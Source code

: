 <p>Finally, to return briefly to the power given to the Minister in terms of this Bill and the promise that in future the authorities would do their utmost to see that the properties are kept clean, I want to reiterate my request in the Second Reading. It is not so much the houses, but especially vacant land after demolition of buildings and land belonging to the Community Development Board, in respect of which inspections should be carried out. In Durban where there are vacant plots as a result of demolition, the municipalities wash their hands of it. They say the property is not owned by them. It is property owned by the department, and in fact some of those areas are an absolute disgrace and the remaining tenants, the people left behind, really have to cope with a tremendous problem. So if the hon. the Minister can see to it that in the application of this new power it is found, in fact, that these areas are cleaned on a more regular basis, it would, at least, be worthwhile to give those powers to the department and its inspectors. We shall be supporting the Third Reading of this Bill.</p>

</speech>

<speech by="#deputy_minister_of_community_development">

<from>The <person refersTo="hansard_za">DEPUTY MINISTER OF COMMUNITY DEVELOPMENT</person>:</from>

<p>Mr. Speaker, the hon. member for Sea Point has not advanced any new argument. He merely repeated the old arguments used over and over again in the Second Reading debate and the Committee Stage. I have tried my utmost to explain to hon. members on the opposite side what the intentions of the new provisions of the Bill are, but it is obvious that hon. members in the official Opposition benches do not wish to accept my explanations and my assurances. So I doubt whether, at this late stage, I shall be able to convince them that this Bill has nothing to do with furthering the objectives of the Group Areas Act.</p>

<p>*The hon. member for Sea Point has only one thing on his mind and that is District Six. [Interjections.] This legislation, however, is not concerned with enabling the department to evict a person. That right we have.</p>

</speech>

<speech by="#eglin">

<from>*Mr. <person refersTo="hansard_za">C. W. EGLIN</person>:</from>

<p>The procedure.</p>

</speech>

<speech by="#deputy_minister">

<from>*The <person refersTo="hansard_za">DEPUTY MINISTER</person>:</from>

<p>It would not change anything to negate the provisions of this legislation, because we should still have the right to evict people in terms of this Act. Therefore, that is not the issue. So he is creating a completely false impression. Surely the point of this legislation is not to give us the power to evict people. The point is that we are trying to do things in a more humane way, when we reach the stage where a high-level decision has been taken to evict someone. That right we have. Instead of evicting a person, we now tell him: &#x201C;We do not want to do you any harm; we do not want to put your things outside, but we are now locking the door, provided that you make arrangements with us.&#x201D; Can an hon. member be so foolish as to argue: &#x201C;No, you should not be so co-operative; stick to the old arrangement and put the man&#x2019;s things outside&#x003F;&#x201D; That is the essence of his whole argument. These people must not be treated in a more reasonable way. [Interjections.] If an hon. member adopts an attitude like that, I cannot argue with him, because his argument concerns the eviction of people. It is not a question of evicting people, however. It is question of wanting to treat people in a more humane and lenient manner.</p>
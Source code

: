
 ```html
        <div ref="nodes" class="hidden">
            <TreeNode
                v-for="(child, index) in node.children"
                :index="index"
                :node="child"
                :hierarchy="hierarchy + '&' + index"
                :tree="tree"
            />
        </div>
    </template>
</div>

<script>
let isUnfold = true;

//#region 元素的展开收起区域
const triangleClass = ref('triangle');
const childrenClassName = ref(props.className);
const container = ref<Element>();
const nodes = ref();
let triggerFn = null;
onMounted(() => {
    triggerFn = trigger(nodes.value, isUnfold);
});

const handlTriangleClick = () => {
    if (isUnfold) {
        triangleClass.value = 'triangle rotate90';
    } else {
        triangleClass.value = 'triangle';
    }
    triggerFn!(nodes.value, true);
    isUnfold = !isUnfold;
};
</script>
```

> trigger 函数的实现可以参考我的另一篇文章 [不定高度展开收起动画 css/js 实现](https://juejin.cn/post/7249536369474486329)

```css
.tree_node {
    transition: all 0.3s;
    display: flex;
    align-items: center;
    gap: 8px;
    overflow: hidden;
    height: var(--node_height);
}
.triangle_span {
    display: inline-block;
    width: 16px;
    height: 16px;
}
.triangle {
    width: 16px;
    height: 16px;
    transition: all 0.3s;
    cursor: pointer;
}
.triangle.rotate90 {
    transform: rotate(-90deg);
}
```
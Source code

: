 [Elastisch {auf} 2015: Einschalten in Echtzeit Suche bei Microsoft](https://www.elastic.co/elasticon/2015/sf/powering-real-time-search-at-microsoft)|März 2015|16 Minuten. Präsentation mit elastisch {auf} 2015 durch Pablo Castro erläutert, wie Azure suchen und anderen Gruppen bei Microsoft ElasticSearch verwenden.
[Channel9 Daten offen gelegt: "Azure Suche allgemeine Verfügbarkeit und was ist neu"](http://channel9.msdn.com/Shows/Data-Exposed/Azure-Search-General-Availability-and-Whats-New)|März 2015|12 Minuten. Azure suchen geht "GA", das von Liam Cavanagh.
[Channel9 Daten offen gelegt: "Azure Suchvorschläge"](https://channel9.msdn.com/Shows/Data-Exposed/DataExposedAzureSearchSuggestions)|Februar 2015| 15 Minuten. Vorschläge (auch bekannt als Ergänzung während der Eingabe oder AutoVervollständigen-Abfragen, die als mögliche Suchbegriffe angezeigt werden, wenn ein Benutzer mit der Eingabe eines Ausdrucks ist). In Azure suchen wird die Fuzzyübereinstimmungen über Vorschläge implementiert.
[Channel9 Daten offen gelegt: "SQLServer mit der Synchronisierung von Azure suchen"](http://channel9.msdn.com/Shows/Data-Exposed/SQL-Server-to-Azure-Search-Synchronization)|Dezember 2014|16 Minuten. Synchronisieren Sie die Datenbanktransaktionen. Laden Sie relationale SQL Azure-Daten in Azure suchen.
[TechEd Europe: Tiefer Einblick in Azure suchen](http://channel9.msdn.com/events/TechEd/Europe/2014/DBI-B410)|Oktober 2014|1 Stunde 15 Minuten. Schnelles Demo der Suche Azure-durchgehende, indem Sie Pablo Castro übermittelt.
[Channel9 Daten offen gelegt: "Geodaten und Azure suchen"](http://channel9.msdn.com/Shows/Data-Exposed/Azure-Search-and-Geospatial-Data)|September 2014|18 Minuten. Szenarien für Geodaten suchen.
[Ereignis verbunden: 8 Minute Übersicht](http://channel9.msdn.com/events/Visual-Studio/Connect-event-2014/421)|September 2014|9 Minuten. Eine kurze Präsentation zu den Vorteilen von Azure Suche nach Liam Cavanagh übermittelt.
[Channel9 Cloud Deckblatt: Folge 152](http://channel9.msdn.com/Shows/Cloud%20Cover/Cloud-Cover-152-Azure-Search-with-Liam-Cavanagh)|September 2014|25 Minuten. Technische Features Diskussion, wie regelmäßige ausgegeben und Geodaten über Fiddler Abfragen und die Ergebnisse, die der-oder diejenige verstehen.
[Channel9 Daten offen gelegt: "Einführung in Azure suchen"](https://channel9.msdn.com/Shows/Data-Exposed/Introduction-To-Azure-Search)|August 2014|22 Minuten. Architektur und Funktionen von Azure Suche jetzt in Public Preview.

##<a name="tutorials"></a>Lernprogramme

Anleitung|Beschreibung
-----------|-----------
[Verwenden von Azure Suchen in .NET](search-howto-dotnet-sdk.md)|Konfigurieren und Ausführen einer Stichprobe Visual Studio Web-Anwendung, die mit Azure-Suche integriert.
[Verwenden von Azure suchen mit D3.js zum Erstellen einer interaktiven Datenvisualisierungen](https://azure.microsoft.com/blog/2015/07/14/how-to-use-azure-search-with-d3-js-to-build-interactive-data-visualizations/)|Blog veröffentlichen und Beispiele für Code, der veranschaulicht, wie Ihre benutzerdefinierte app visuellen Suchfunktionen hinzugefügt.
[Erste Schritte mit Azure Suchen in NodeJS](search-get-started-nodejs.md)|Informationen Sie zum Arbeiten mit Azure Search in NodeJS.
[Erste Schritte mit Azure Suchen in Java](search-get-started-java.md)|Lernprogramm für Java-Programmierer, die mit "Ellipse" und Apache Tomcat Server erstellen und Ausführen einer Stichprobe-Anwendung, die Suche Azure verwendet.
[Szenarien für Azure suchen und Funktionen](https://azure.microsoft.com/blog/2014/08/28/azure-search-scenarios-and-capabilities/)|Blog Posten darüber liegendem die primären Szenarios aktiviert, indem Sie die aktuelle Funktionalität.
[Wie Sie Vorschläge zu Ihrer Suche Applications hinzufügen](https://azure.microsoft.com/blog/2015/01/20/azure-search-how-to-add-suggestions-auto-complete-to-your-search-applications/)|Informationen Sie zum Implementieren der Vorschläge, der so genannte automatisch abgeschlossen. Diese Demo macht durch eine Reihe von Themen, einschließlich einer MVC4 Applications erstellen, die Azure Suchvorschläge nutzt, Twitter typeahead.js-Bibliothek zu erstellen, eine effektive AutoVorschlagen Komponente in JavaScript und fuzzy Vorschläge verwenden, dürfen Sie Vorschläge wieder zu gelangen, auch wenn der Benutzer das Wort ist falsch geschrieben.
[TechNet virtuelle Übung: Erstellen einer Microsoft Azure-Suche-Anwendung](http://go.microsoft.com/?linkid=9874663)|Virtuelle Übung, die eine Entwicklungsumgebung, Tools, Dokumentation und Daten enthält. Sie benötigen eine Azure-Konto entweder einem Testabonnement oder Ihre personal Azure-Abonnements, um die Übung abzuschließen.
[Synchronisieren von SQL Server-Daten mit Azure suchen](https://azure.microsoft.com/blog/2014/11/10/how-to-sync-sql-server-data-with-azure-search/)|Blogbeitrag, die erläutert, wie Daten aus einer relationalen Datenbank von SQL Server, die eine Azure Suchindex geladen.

——

== YOUR TASK ==
Where a line in the material contains "Cavanagh", copy that line.

== ANSWER ==
[Channel9 Daten offen gelegt: "Azure Suche allgemeine Verfügbarkeit und was ist neu"](http://channel9.msdn.com/Shows/Data-Exposed/Azure-Search-General-Availability-and-Whats-New)|März 2015|12 Minuten. Azure suchen geht "GA", das von Liam Cavanagh.
[Ereignis verbunden: 8 Minute Übersicht](http://channel9.msdn.com/events/Visual-Studio/Connect-event-2014/421)|September 2014|9 Minuten. Eine kurze Präsentation zu den Vorteilen von Azure Suche nach Liam Cavanagh übermittelt.
[Channel9 Cloud Deckblatt: Folge 152](http://channel9.msdn.com/Shows/Cloud%20Cover/Cloud-Cover-152-Azure-Search-with-Liam-Cavanagh)|September 2014|25 Minuten. Technische Features Diskussion, wie regelmäßige ausgegeben und Geodaten über Fiddler Abfragen und die Ergebnisse, die der-oder diejenige verstehen.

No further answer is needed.